RECORDS SHOWN
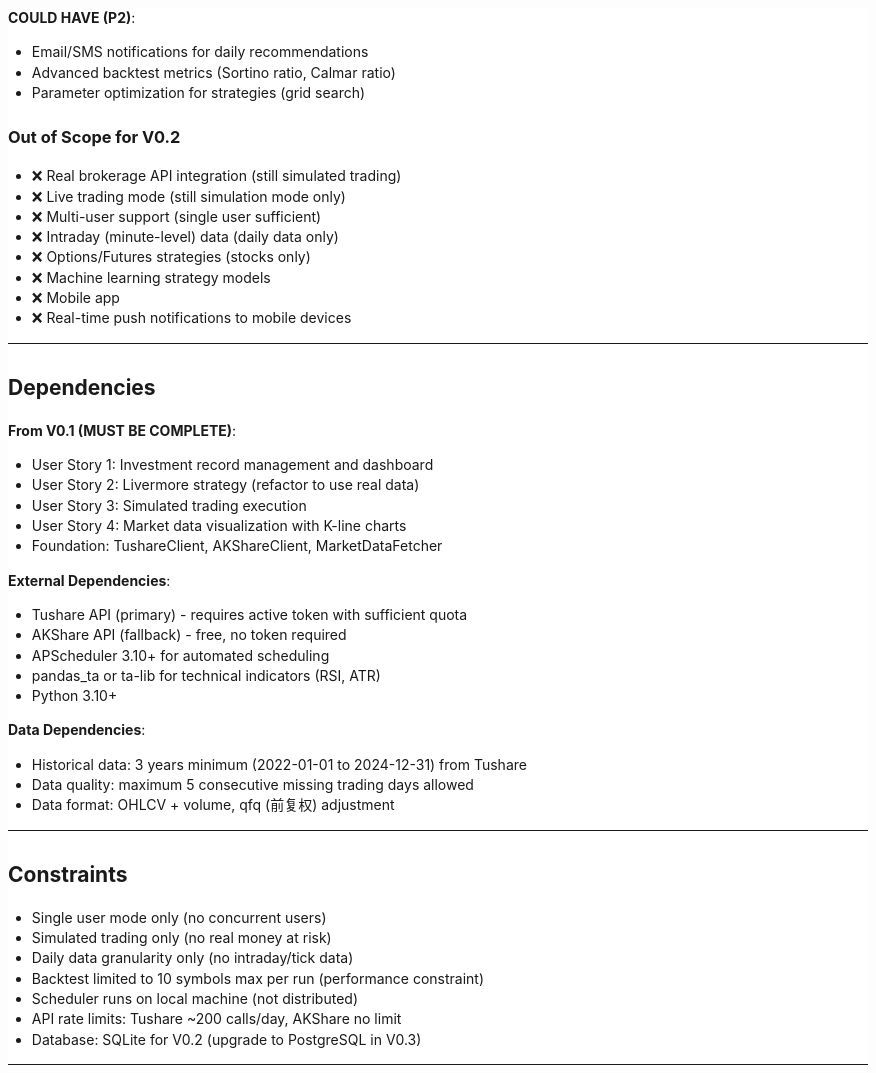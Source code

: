 **COULD HAVE (P2)**:
- Email/SMS notifications for daily recommendations
- Advanced backtest metrics (Sortino ratio, Calmar ratio)
- Parameter optimization for strategies (grid search)

### Out of Scope for V0.2

- ❌ Real brokerage API integration (still simulated trading)
- ❌ Live trading mode (still simulation mode only)
- ❌ Multi-user support (single user sufficient)
- ❌ Intraday (minute-level) data (daily data only)
- ❌ Options/Futures strategies (stocks only)
- ❌ Machine learning strategy models
- ❌ Mobile app
- ❌ Real-time push notifications to mobile devices

---

## Dependencies

**From V0.1 (MUST BE COMPLETE)**:
- User Story 1: Investment record management and dashboard
- User Story 2: Livermore strategy (refactor to use real data)
- User Story 3: Simulated trading execution
- User Story 4: Market data visualization with K-line charts
- Foundation: TushareClient, AKShareClient, MarketDataFetcher

**External Dependencies**:
- Tushare API (primary) - requires active token with sufficient quota
- AKShare API (fallback) - free, no token required
- APScheduler 3.10+ for automated scheduling
- pandas_ta or ta-lib for technical indicators (RSI, ATR)
- Python 3.10+

**Data Dependencies**:
- Historical data: 3 years minimum (2022-01-01 to 2024-12-31) from Tushare
- Data quality: maximum 5 consecutive missing trading days allowed
- Data format: OHLCV + volume, qfq (前复权) adjustment

---

## Constraints

- Single user mode only (no concurrent users)
- Simulated trading only (no real money at risk)
- Daily data granularity only (no intraday/tick data)
- Backtest limited to 10 symbols max per run (performance constraint)
- Scheduler runs on local machine (not distributed)
- API rate limits: Tushare ~200 calls/day, AKShare no limit
- Database: SQLite for V0.2 (upgrade to PostgreSQL in V0.3)

---
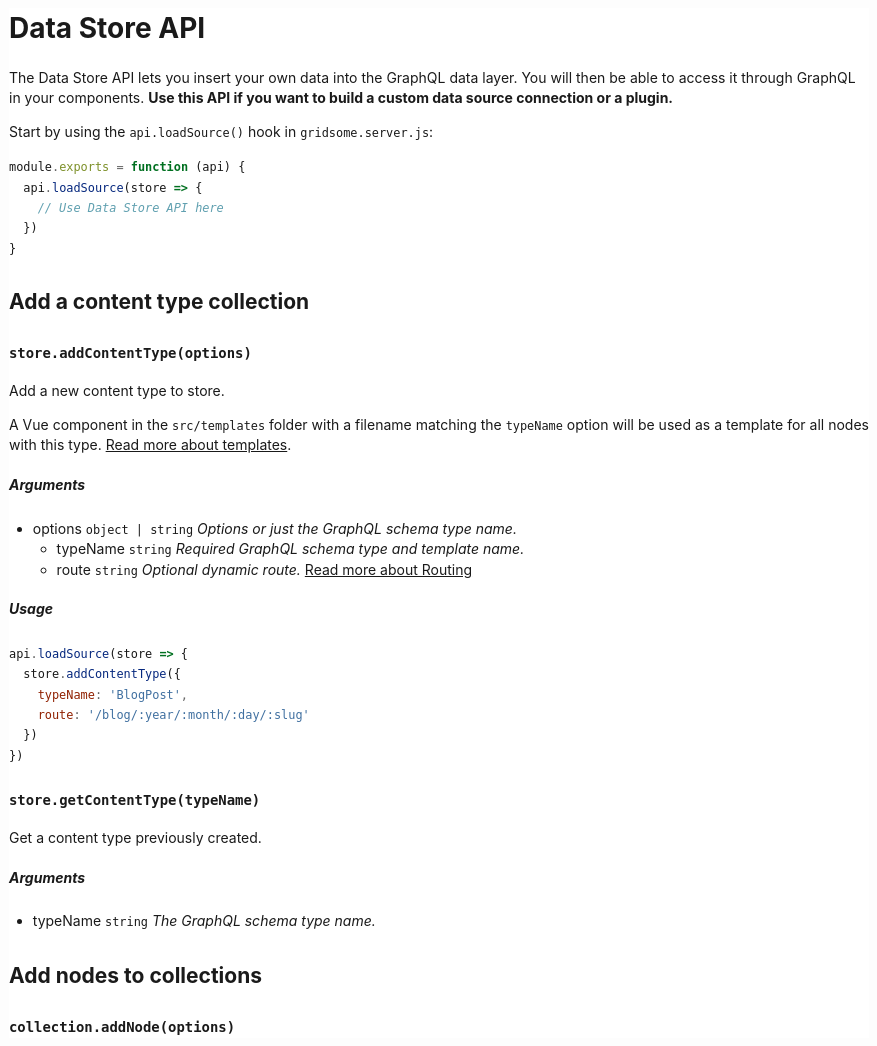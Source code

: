 # Data Store API

The Data Store API lets you insert your own data into the GraphQL data layer. You will then be able to access it through GraphQL in your components. **Use this API if you want to build a custom data source connection or a plugin.**

Start by using the `api.loadSource()` hook in `gridsome.server.js`:

```js
module.exports = function (api) {
  api.loadSource(store => {
    // Use Data Store API here
  })
}
```

## Add a content type collection

### `store.addContentType(options)`

Add a new content type to store.

A Vue component in the `src/templates` folder with a filename matching the `typeName` option will be used as a template for all nodes with this type. [Read more about templates](/docs/templates).

##### Arguments

- options `object | string` *Options or just the GraphQL schema type name.*
  - typeName `string` *Required GraphQL schema type and template name.*
  - route `string` *Optional dynamic route.* [Read more about Routing](/docs/routing)

##### Usage

```js
api.loadSource(store => {
  store.addContentType({
    typeName: 'BlogPost',
    route: '/blog/:year/:month/:day/:slug'
  })
})
```

### `store.getContentType(typeName)`

Get a content type previously created.

##### Arguments

- typeName `string` *The GraphQL schema type name.*

## Add nodes to collections

### `collection.addNode(options)`
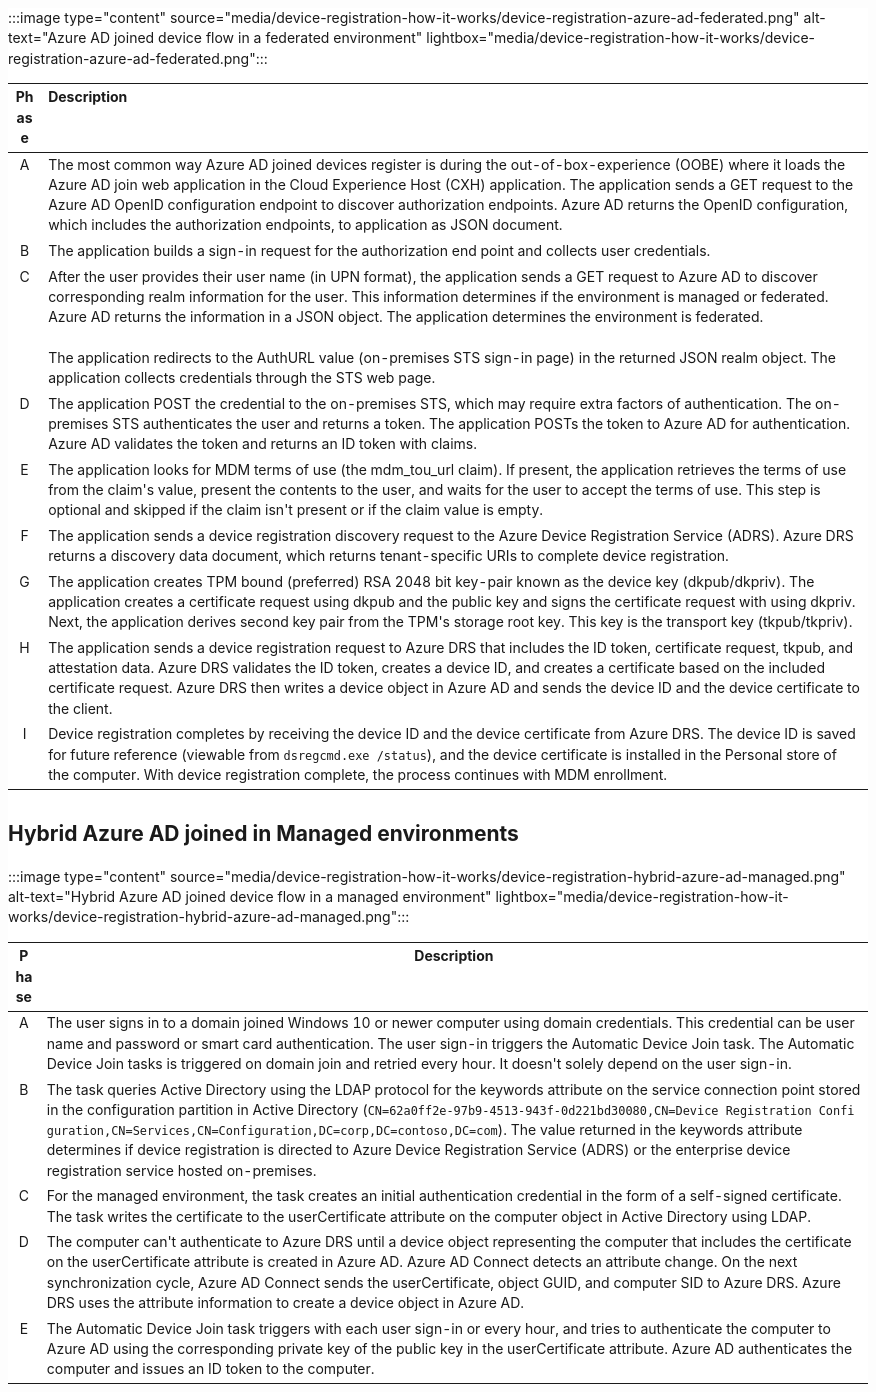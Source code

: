 :::image type="content" source="media/device-registration-how-it-works/device-registration-azure-ad-federated.png" alt-text="Azure AD joined  device flow in a federated environment" lightbox="media/device-registration-how-it-works/device-registration-azure-ad-federated.png":::

| Phase | Description |
| :----: | :----------- |
| A | The most common way Azure AD joined devices register is during the out-of-box-experience (OOBE) where it loads the Azure AD join web application in the Cloud Experience Host (CXH) application. The application sends a GET request to the Azure AD OpenID configuration endpoint to discover authorization endpoints. Azure AD returns the OpenID configuration, which includes the authorization endpoints, to application as JSON document. |
| B | The application builds a sign-in request for the authorization end point and collects user credentials. |
| C | After the user provides their user name (in UPN format), the application sends a GET request to Azure AD to discover corresponding realm information for the user. This information determines if the environment is managed or federated. Azure AD returns the information in a JSON object. The application determines the environment is federated.<br><br>The application redirects to the AuthURL value (on-premises STS sign-in page) in the returned JSON realm object. The application collects credentials through the STS web page. |
| D | The application POST the credential to the on-premises STS, which may require extra factors of authentication. The on-premises STS authenticates the user and returns a token. The application POSTs the token to Azure AD for authentication. Azure AD validates the token and returns an ID token with claims. |
| E | The application looks for MDM terms of use (the mdm_tou_url claim). If present, the application retrieves the terms of use from the claim's value, present the contents to the user, and waits for the user to accept the terms of use. This step is optional and skipped if the claim isn't present or if the claim value is empty. |
| F | The application sends a device registration discovery request to the Azure Device Registration Service (ADRS). Azure DRS returns a discovery data document, which returns tenant-specific URIs to complete device registration. |
| G | The application creates TPM bound (preferred) RSA 2048 bit key-pair known as the device key (dkpub/dkpriv). The application creates a certificate request using dkpub and the public key and signs the certificate request with using dkpriv. Next, the application derives second key pair from the TPM's storage root key. This key is the transport key (tkpub/tkpriv). |
| H | The application sends a device registration request to Azure DRS that includes the ID token, certificate request, tkpub, and attestation data. Azure DRS validates the ID token, creates a device ID, and creates a certificate based on the included certificate request. Azure DRS then writes a device object in Azure AD and sends the device ID and the device certificate to the client. |
| I | Device registration completes by receiving the device ID and the device certificate from Azure DRS. The device ID is saved for future reference (viewable from `dsregcmd.exe /status`), and the device certificate is installed in the Personal store of the computer. With device registration complete, the process continues with MDM enrollment. |

## Hybrid Azure AD joined in Managed environments

:::image type="content" source="media/device-registration-how-it-works/device-registration-hybrid-azure-ad-managed.png" alt-text="Hybrid Azure AD joined device flow in a managed environment" lightbox="media/device-registration-how-it-works/device-registration-hybrid-azure-ad-managed.png":::

| Phase | Description |
| :----: | ----------- |
| A | The user signs in to a domain joined Windows 10 or newer computer using domain credentials. This credential can be user name and password or smart card authentication. The user sign-in triggers the Automatic Device Join task. The Automatic Device Join tasks is triggered on domain join and retried every hour. It doesn't solely depend on the user sign-in. |
| B | The task queries Active Directory using the LDAP protocol for the keywords attribute on the service connection point stored in the configuration partition in Active Directory (`CN=62a0ff2e-97b9-4513-943f-0d221bd30080,CN=Device Registration Configuration,CN=Services,CN=Configuration,DC=corp,DC=contoso,DC=com`). The value returned in the keywords attribute determines if device registration is directed to Azure Device Registration Service (ADRS) or the enterprise device registration service hosted on-premises. |
| C | For the managed environment, the task creates an initial authentication credential in the form of a self-signed certificate. The task writes the certificate to the userCertificate attribute on the computer object in Active Directory using LDAP. |
| D | The computer can't authenticate to Azure DRS until a device object representing the computer that includes the certificate on the userCertificate attribute is created in Azure AD. Azure AD Connect detects an attribute change. On the next synchronization cycle, Azure AD Connect sends the userCertificate, object GUID, and computer SID to Azure DRS. Azure DRS uses the attribute information to create a device object in Azure AD. |
| E | The Automatic Device Join task triggers with each user sign-in or every hour, and tries to authenticate the computer to Azure AD using the corresponding private key of the public key in the userCertificate attribute. Azure AD authenticates the computer and issues an ID token to the computer. |
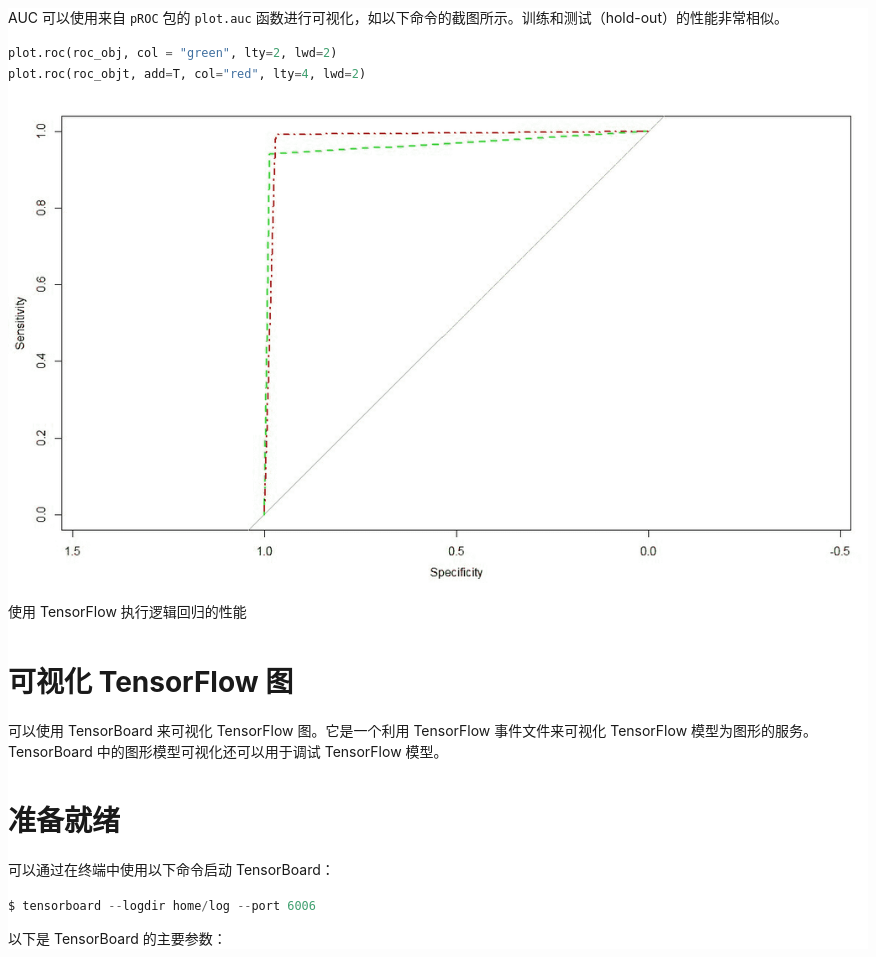 AUC 可以使用来自 `pROC` 包的 `plot.auc` 函数进行可视化，如以下命令的截图所示。训练和测试（hold-out）的性能非常相似。

```py
plot.roc(roc_obj, col = "green", lty=2, lwd=2)
plot.roc(roc_objt, add=T, col="red", lty=4, lwd=2)

```

![](img/00010.jpeg)

使用 TensorFlow 执行逻辑回归的性能

# 可视化 TensorFlow 图

可以使用 TensorBoard 来可视化 TensorFlow 图。它是一个利用 TensorFlow 事件文件来可视化 TensorFlow 模型为图形的服务。TensorBoard 中的图形模型可视化还可以用于调试 TensorFlow 模型。

# 准备就绪

可以通过在终端中使用以下命令启动 TensorBoard：

```py
$ tensorboard --logdir home/log --port 6006 

```

以下是 TensorBoard 的主要参数：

WHAT YOU NEED TO DO
Your answer should consist of each line above in which "TensorFlow" appears.

ANSWER SPACE
使用 TensorFlow 执行逻辑回归的性能
# 可视化 TensorFlow 图
可以使用 TensorBoard 来可视化 TensorFlow 图。它是一个利用 TensorFlow 事件文件来可视化 TensorFlow 模型为图形的服务。TensorBoard 中的图形模型可视化还可以用于调试 TensorFlow 模型。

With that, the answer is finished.